● YOUR ASSIGNMENT:
Return every line of the listing below, unchanged, from its first line to the line holding "- 가볍고 편한 database, 실습용으로 쓰기 아주 좋은 db이다", that line included.

● DATASET EXTRACT:
☆ ☆ ☆

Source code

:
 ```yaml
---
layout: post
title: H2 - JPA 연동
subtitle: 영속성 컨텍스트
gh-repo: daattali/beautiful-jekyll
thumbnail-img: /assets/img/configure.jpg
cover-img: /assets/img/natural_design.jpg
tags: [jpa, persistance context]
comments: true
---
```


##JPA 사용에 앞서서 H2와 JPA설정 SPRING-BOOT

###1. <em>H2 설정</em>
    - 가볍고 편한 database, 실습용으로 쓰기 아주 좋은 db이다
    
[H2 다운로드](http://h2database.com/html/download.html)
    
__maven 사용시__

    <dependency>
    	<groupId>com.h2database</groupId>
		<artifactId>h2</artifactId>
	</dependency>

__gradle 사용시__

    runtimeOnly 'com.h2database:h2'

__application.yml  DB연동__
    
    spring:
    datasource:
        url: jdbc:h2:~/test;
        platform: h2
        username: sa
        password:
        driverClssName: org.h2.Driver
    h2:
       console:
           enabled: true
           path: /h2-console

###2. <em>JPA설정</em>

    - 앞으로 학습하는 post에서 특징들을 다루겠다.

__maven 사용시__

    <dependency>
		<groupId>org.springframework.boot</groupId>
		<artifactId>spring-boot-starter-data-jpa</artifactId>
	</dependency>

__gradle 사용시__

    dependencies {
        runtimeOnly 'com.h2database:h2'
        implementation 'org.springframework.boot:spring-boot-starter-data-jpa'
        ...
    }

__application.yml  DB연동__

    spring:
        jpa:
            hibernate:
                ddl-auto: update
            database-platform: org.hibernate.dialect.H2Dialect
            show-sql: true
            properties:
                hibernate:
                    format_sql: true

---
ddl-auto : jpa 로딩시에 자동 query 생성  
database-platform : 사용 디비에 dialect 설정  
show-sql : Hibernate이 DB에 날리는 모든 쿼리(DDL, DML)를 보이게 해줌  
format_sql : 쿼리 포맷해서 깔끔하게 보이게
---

☆ ☆ ☆

● FINAL ANSWER:
Source code

:
 ```yaml
---
layout: post
title: H2 - JPA 연동
subtitle: 영속성 컨텍스트
gh-repo: daattali/beautiful-jekyll
thumbnail-img: /assets/img/configure.jpg
cover-img: /assets/img/natural_design.jpg
tags: [jpa, persistance context]
comments: true
---
```


##JPA 사용에 앞서서 H2와 JPA설정 SPRING-BOOT

###1. <em>H2 설정</em>
    - 가볍고 편한 database, 실습용으로 쓰기 아주 좋은 db이다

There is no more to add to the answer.